### Work to be completed
Please transcribe the entries exactly and omit the images they contain.

===== Materials provided

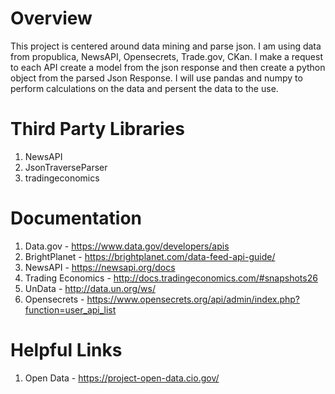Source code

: # Overview
<p> This project is centered around data mining and parse json.  I am using data from propublica, NewsAPI, Opensecrets, Trade.gov, CKan.
    I make a request to each API create a model from the json response and then create a python object from the parsed Json Response.  I will use pandas and numpy to
    perform calculations on the data and persent the data to the use. </p>

# Third Party Libraries
1. NewsAPI
2. JsonTraverseParser
3. tradingeconomics

# Documentation
1. Data.gov - https://www.data.gov/developers/apis
2. BrightPlanet - https://brightplanet.com/data-feed-api-guide/
3. NewsAPI - https://newsapi.org/docs
4. Trading Economics - http://docs.tradingeconomics.com/#snapshots26
5. UnData - http://data.un.org/ws/
6. Opensecrets - https://www.opensecrets.org/api/admin/index.php?function=user_api_list

# Helpful Links
1. Open Data - https://project-open-data.cio.gov/
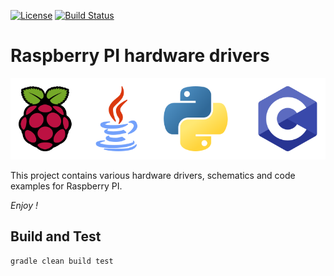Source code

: [![License](https://img.shields.io/badge/License-Apache%202.0-blue.svg)](https://opensource.org/licenses/Apache-2.0)
[![Build Status](https://travis-ci.org/jveverka/itx-rpi-drivers.svg?branch=master)](https://travis-ci.org/jveverka/itx-rpi-drivers)

# Raspberry PI hardware drivers

![banner](docs/graphics-banner.svg)

This project contains various hardware drivers, schematics and code examples for Raspberry PI.

*Enjoy !*

## Build and Test
``
gradle clean build test
``

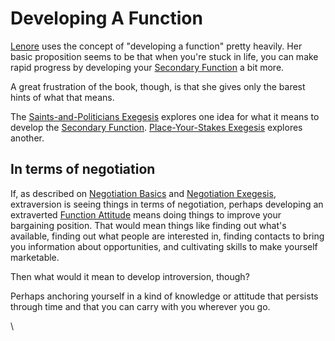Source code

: # Developing A Function

[Lenore](../../people-and-systems/lenore-thomson/) uses the concept of "developing a function" pretty heavily. Her basic proposition seems to be that when you're stuck in life, you can make rapid progress by developing your [Secondary Function](https://web.archive.org/web/20060620054644/http://greenlightwiki.com/lenore-exegesis/Secondary_Function) a bit more.

A great frustration of the book, though, is that she gives only the barest hints of what that means.

The [Saints-and-Politicians Exegesis](https://web.archive.org/web/20060620054644/http://greenlightwiki.com/lenore-exegesis/Saints-and-Politicians_Exegesis) explores one idea for what it means to develop the [Secondary Function](https://web.archive.org/web/20060620054644/http://greenlightwiki.com/lenore-exegesis/Secondary_Function). [Place-Your-Stakes Exegesis](https://web.archive.org/web/20060620054644/http://greenlightwiki.com/lenore-exegesis/Place-Your-Stakes_Exegesis) explores another.

## In terms of negotiation

If, as described on [Negotiation Basics](https://web.archive.org/web/20060620054644/http://greenlightwiki.com/lenore-exegesis/Negotiation_Basics) and [Negotiation Exegesis](https://web.archive.org/web/20060620054644/http://greenlightwiki.com/lenore-exegesis/Negotiation_Exegesis), extraversion is seeing things in terms of negotiation, perhaps developing an extraverted [Function Attitude](https://web.archive.org/web/20060620054644/http://greenlightwiki.com/lenore-exegesis/Function_Attitude) means doing things to improve your bargaining position. That would mean things like finding out what's available, finding out what people are interested in, finding contacts to bring you information about opportunities, and cultivating skills to make yourself marketable.

Then what would it mean to develop introversion, though?

Perhaps anchoring yourself in a kind of knowledge or attitude that persists through time and that you can carry with you wherever you go.

\
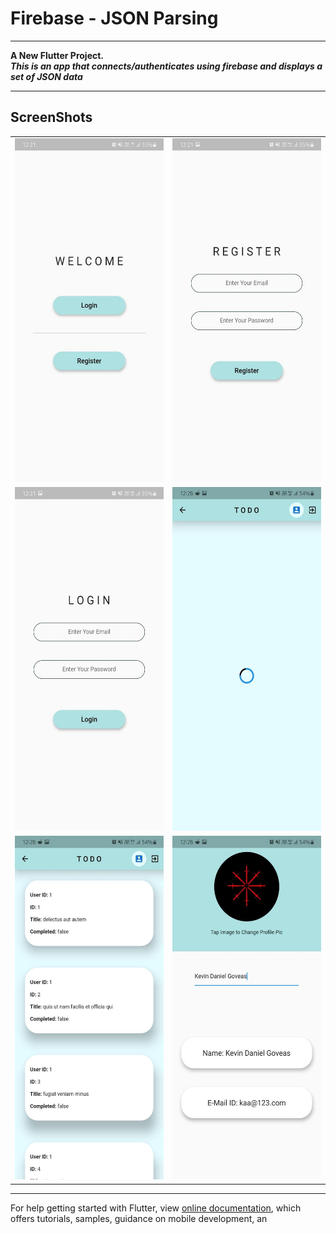 # Firebase - JSON Parsing
---

**A New Flutter Project.**<br>
***This is an app that connects/authenticates using firebase and displays a set of JSON data***


---
ScreenShots
---
  <table>
    <tr>
      <td><img src="https://raw.githubusercontent.com/kevkanae/flutter-JSON-Firebase/master/extra/1.jpg" alt="App SS" width="300" height="550" /></td>
      <td><img src="https://raw.githubusercontent.com/kevkanae/flutter-JSON-Firebase/master/extra/2.jpg" alt="App SS" width="300" height="550" /></td>
    </tr>
    <tr>
      <td><img src="https://raw.githubusercontent.com/kevkanae/flutter-JSON-Firebase/master/extra/3.jpg" alt="App SS" width="300" height="550" /></td>
      <td><img src="https://raw.githubusercontent.com/kevkanae/flutter-JSON-Firebase/master/extra/4.jpg" alt="App SS" width="300" height="550" /></td>
    </tr>
      <tr>
      <td><img src="https://raw.githubusercontent.com/kevkanae/flutter-JSON-Firebase/master/extra/5.jpg" alt="App SS" width="300" height="550" /></td>
      <td><img src="https://raw.githubusercontent.com/kevkanae/flutter-JSON-Firebase/master/extra/6.jpg" alt="App SS" width="300" height="550" /></td>
    </tr>
  </table>
  
---

 




For help getting started with Flutter, view
[online documentation](https://flutter.dev/docs), which offers tutorials,
samples, guidance on mobile development, an
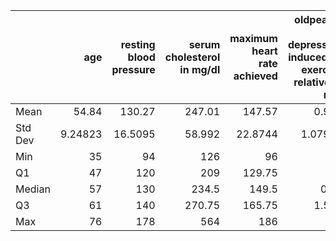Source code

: |         |      age |   resting blood pressure |   serum cholesterol in mg/dl |   maximum heart rate achieved |   oldpeak = ST depression induced by exercise relative to rest |   number of major vessels (0-3) colored by flourosopy |
|:--------|---------:|-------------------------:|-----------------------------:|------------------------------:|---------------------------------------------------------------:|------------------------------------------------------:|
| Mean    | 54.84    |                 130.27   |                      247.01  |                      147.57   |                                                        0.902   |                                              0.63     |
| Std Dev |  9.24823 |                  16.5095 |                       58.992 |                       22.8744 |                                                        1.07928 |                                              0.895048 |
| Min     | 35       |                  94      |                      126     |                       96      |                                                        0       |                                              0        |
| Q1      | 47       |                 120      |                      209     |                      129.75   |                                                        0       |                                              0        |
| Median  | 57       |                 130      |                      234.5   |                      149.5    |                                                        0.45    |                                              0        |
| Q3      | 61       |                 140      |                      270.75  |                      165.75   |                                                        1.525   |                                              1        |
| Max     | 76       |                 178      |                      564     |                      186      |                                                        4.2     |                                              3        |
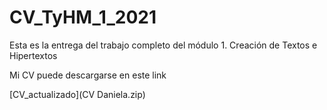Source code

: # CV_TyHM_1_2021
Esta es la entrega del trabajo completo del módulo 1. Creación de Textos e Hipertextos

<p>

Mi CV puede descargarse en este link
<p>
[CV_actualizado](CV Daniela.zip)
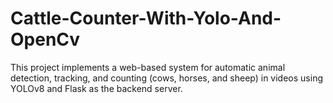 # Cattle-Counter-With-Yolo-And-OpenCv
This project implements a web-based system for automatic animal detection, tracking, and counting (cows, horses, and sheep) in videos using YOLOv8 and Flask as the backend server.
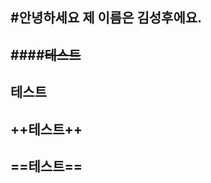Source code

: #안녕하세요
제 이름은 김성후에요.
---------
####~~테스트~~
---------
**테스트**
------------
++테스트++
--------------
==테스트==
-----------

==========

### Exercise answer
Source code

: # Overview
<p> This project is centered around data mining and parse json.  I am using data from propublica, NewsAPI, Opensecrets, Trade.gov, CKan.
    I make a request to each API create a model from the json response and then create a python object from the parsed Json Response.  I will use pandas and numpy to
    perform calculations on the data and persent the data to the use. </p>

# Third Party Libraries
1. NewsAPI
2. JsonTraverseParser
3. tradingeconomics

# Documentation
1. Data.gov - https://www.data.gov/developers/apis
2. BrightPlanet - https://brightplanet.com/data-feed-api-guide/
3. NewsAPI - https://newsapi.org/docs
4. Trading Economics - http://docs.tradingeconomics.com/#snapshots26
5. UnData - http://data.un.org/ws/
6. Opensecrets - https://www.opensecrets.org/api/admin/index.php?function=user_api_list

# Helpful Links
1. Open Data - https://project-open-data.cio.gov/
Source code

: [![License](https://img.shields.io/badge/License-Apache%202.0-blue.svg)](https://opensource.org/licenses/Apache-2.0)
[![Build Status](https://travis-ci.org/jveverka/itx-rpi-drivers.svg?branch=master)](https://travis-ci.org/jveverka/itx-rpi-drivers)

# Raspberry PI hardware drivers

![banner](docs/graphics-banner.svg)

This project contains various hardware drivers, schematics and code examples for Raspberry PI.

*Enjoy !*

## Build and Test
``
gradle clean build test
``

Source code

: # Developing A Function

[Lenore](../../people-and-systems/lenore-thomson/) uses the concept of "developing a function" pretty heavily. Her basic proposition seems to be that when you're stuck in life, you can make rapid progress by developing your [Secondary Function](https://web.archive.org/web/20060620054644/http://greenlightwiki.com/lenore-exegesis/Secondary_Function) a bit more.

A great frustration of the book, though, is that she gives only the barest hints of what that means.

The [Saints-and-Politicians Exegesis](https://web.archive.org/web/20060620054644/http://greenlightwiki.com/lenore-exegesis/Saints-and-Politicians_Exegesis) explores one idea for what it means to develop the [Secondary Function](https://web.archive.org/web/20060620054644/http://greenlightwiki.com/lenore-exegesis/Secondary_Function). [Place-Your-Stakes Exegesis](https://web.archive.org/web/20060620054644/http://greenlightwiki.com/lenore-exegesis/Place-Your-Stakes_Exegesis) explores another.

## In terms of negotiation

If, as described on [Negotiation Basics](https://web.archive.org/web/20060620054644/http://greenlightwiki.com/lenore-exegesis/Negotiation_Basics) and [Negotiation Exegesis](https://web.archive.org/web/20060620054644/http://greenlightwiki.com/lenore-exegesis/Negotiation_Exegesis), extraversion is seeing things in terms of negotiation, perhaps developing an extraverted [Function Attitude](https://web.archive.org/web/20060620054644/http://greenlightwiki.com/lenore-exegesis/Function_Attitude) means doing things to improve your bargaining position. That would mean things like finding out what's available, finding out what people are interested in, finding contacts to bring you information about opportunities, and cultivating skills to make yourself marketable.

Then what would it mean to develop introversion, though?

Perhaps anchoring yourself in a kind of knowledge or attitude that persists through time and that you can carry with you wherever you go.

\
 # Firebase - JSON Parsing
---

**A New Flutter Project.**<br>
***This is an app that connects/authenticates using firebase and displays a set of JSON data***


---
ScreenShots
---
  <table>
    <tr>
      <td><img src="https://raw.githubusercontent.com/kevkanae/flutter-JSON-Firebase/master/extra/1.jpg" alt="App SS" width="300" height="550" /></td>
      <td><img src="https://raw.githubusercontent.com/kevkanae/flutter-JSON-Firebase/master/extra/2.jpg" alt="App SS" width="300" height="550" /></td>
    </tr>
    <tr>
      <td><img src="https://raw.githubusercontent.com/kevkanae/flutter-JSON-Firebase/master/extra/3.jpg" alt="App SS" width="300" height="550" /></td>
      <td><img src="https://raw.githubusercontent.com/kevkanae/flutter-JSON-Firebase/master/extra/4.jpg" alt="App SS" width="300" height="550" /></td>
    </tr>
      <tr>
      <td><img src="https://raw.githubusercontent.com/kevkanae/flutter-JSON-Firebase/master/extra/5.jpg" alt="App SS" width="300" height="550" /></td>
      <td><img src="https://raw.githubusercontent.com/kevkanae/flutter-JSON-Firebase/master/extra/6.jpg" alt="App SS" width="300" height="550" /></td>
    </tr>
  </table>
  
---

 




For help getting started with Flutter, view
[online documentation](https://flutter.dev/docs), which offers tutorials,
samples, guidance on mobile development, an
Source code

: |         |      age |   resting blood pressure |   serum cholesterol in mg/dl |   maximum heart rate achieved |   oldpeak = ST depression induced by exercise relative to rest |   number of major vessels (0-3) colored by flourosopy |
|:--------|---------:|-------------------------:|-----------------------------:|------------------------------:|---------------------------------------------------------------:|------------------------------------------------------:|
| Mean    | 54.84    |                 130.27   |                      247.01  |                      147.57   |                                                        0.902   |                                              0.63     |
| Std Dev |  9.24823 |                  16.5095 |                       58.992 |                       22.8744 |                                                        1.07928 |                                              0.895048 |
| Min     | 35       |                  94      |                      126     |                       96      |                                                        0       |                                              0        |
| Q1      | 47       |                 120      |                      209     |                      129.75   |                                                        0       |                                              0        |
| Median  | 57       |                 130      |                      234.5   |                      149.5    |                                                        0.45    |                                              0        |
| Q3      | 61       |                 140      |                      270.75  |                      165.75   |                                                        1.525   |                                              1        |
| Max     | 76       |                 178      |                      564     |                      186      |                                                        4.2     |                                              3        |
Source code

: # CV_TyHM_1_2021
Esta es la entrega del trabajo completo del módulo 1. Creación de Textos e Hipertextos

<p>

Mi CV puede descargarse en este link
<p>
[CV_actualizado](CV Daniela.zip)
 # Cattle-Counter-With-Yolo-And-OpenCv
This project implements a web-based system for automatic animal detection, tracking, and counting (cows, horses, and sheep) in videos using YOLOv8 and Flask as the backend server.
Source code

: #안녕하세요
제 이름은 김성후에요.
---------
####~~테스트~~
---------
**테스트**
------------
++테스트++
--------------
==테스트==
-----------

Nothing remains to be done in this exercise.